(Source texts of formatted documents)
_____

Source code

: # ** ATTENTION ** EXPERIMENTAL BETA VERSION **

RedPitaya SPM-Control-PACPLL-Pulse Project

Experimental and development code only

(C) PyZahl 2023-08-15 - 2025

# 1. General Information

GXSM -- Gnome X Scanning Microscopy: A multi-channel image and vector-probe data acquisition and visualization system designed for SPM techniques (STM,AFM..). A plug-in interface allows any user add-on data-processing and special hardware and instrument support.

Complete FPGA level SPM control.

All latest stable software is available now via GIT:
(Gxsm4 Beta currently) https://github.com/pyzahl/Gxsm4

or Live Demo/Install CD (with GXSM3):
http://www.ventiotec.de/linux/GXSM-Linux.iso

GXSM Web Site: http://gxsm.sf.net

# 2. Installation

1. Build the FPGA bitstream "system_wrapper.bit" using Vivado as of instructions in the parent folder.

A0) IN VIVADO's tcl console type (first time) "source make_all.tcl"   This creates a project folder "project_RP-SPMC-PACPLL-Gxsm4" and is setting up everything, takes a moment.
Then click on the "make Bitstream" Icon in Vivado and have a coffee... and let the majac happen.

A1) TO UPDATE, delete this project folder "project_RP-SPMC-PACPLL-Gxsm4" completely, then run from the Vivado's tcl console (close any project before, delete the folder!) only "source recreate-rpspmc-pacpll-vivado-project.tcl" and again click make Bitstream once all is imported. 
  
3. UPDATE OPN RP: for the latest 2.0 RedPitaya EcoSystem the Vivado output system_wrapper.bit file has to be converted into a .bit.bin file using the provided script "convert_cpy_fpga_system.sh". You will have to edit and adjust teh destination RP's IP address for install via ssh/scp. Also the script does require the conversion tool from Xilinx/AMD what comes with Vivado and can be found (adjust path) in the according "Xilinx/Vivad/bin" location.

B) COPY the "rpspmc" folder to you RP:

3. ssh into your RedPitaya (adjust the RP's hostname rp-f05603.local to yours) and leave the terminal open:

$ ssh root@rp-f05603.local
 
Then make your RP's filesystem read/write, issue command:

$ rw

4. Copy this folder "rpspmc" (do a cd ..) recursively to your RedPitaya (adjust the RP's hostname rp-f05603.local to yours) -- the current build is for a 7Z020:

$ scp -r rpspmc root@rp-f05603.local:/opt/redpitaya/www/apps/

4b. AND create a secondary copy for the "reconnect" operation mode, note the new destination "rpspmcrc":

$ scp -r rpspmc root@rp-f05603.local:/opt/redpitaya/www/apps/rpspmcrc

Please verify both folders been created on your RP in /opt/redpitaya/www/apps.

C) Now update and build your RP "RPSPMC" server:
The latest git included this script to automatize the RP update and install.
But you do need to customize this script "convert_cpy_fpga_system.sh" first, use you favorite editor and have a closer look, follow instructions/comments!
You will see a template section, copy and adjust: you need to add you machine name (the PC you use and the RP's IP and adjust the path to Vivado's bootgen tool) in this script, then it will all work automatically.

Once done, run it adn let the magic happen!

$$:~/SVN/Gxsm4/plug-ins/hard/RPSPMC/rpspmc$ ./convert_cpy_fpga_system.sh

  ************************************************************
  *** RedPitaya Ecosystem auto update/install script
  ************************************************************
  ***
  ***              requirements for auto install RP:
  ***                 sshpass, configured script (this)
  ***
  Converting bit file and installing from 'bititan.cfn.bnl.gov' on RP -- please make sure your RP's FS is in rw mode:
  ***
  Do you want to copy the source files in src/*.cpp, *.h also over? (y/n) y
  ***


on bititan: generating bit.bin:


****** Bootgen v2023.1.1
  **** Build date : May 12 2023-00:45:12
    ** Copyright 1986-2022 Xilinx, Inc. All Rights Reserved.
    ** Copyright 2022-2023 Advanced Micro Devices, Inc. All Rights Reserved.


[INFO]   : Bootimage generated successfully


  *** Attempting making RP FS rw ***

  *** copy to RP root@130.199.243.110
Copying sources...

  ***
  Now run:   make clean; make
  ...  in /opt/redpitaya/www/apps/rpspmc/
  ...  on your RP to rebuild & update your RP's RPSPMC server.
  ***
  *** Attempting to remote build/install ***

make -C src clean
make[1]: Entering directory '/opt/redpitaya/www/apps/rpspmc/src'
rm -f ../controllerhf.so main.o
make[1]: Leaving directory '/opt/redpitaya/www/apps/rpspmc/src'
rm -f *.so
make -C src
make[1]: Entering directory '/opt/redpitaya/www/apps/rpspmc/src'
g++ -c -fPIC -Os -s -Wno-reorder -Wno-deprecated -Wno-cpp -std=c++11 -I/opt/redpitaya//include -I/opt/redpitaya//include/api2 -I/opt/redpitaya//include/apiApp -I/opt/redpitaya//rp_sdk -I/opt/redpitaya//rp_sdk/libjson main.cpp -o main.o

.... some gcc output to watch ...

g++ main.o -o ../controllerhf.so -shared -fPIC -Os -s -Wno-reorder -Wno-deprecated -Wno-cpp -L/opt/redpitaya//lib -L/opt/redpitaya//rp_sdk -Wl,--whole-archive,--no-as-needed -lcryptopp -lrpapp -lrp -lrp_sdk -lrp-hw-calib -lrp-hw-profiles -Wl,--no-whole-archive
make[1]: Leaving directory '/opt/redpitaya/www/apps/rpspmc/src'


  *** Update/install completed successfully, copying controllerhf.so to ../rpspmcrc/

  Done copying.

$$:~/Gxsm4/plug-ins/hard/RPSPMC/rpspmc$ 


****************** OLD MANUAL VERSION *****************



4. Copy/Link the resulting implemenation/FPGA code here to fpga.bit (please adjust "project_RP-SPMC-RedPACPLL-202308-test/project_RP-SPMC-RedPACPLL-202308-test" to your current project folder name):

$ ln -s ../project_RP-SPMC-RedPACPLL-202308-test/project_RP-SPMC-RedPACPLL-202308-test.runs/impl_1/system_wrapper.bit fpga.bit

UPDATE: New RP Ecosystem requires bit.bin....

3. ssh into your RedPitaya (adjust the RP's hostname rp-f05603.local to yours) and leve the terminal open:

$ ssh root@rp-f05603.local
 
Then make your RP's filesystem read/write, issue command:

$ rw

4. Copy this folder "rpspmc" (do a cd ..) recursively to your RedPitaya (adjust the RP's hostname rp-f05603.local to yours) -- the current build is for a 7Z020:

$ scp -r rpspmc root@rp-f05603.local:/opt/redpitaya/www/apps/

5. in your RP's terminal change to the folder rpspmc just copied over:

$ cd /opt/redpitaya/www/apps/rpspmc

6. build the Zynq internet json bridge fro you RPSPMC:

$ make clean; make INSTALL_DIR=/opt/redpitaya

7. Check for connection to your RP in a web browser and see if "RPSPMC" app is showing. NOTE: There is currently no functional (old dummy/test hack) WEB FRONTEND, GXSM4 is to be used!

_____

[INSTRUCTIONS FOR THE TASK]:
Return, from the data, each line that has the word "only" in it.

[TASK SOLUTION]:
Experimental and development code only
A1) TO UPDATE, delete this project folder "project_RP-SPMC-PACPLL-Gxsm4" completely, then run from the Vivado's tcl console (close any project before, delete the folder!) only "source recreate-rpspmc-pacpll-vivado-project.tcl" and again click make Bitstream once all is imported. 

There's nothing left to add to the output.